* _What you need to do_: From the entries below, work out how many lines contain the string "positive"; answer with the number alone.
====
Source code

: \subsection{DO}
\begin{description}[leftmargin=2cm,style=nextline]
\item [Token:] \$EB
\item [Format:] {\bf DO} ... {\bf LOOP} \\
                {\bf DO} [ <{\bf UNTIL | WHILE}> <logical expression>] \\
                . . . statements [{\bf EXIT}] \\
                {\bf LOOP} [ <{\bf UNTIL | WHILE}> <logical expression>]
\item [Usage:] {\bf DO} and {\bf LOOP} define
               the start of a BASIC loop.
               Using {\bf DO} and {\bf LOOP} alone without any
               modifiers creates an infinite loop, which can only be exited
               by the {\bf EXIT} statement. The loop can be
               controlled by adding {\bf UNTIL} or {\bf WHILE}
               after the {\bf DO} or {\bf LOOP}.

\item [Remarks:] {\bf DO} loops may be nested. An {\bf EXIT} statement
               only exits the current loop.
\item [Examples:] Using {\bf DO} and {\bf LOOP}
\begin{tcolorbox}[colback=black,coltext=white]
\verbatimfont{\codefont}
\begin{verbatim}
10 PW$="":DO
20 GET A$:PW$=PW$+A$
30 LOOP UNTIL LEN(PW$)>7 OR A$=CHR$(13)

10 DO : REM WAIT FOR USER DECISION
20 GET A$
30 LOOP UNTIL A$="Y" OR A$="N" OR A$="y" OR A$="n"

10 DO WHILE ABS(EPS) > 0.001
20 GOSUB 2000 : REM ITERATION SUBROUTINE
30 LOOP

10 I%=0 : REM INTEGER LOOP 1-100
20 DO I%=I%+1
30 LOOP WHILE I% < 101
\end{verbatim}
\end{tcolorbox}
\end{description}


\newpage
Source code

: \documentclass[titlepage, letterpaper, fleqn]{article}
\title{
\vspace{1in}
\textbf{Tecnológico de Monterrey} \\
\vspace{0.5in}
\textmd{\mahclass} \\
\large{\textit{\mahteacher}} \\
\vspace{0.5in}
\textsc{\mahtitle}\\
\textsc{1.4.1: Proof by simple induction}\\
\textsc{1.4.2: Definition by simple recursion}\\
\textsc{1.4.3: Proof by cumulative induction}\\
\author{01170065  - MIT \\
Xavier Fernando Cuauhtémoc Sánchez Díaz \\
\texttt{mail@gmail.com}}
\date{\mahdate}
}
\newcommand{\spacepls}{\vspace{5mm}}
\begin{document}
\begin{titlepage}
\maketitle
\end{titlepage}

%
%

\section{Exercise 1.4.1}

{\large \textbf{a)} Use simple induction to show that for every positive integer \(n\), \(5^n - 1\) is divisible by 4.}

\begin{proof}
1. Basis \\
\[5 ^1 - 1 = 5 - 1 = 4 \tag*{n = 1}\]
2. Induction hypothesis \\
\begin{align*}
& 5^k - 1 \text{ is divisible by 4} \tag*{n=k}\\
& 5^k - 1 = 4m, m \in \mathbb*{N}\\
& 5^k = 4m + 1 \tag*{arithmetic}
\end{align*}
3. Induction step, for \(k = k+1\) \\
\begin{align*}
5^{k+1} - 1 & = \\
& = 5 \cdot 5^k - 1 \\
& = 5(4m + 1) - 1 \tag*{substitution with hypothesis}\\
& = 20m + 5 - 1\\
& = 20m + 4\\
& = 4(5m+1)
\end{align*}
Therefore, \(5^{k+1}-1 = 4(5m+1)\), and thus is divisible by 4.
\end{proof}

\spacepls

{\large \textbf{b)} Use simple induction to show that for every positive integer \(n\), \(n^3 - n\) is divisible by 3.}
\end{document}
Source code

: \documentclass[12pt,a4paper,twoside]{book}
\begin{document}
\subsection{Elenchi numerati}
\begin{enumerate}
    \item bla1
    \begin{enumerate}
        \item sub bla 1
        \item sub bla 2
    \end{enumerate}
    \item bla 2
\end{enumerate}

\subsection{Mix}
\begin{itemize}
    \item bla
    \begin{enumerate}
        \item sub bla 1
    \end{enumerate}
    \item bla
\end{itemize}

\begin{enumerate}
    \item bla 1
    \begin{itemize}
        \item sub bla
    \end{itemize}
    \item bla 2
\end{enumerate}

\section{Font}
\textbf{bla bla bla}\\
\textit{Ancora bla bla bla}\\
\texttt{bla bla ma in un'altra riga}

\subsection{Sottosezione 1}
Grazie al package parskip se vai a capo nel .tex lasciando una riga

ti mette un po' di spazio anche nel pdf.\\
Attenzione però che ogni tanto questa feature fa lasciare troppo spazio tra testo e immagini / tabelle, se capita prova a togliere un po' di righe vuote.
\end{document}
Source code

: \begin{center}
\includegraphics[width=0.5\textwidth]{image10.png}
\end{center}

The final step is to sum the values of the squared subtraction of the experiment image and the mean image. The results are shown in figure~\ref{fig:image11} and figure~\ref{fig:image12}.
====
* _Solution to this exercise_: 2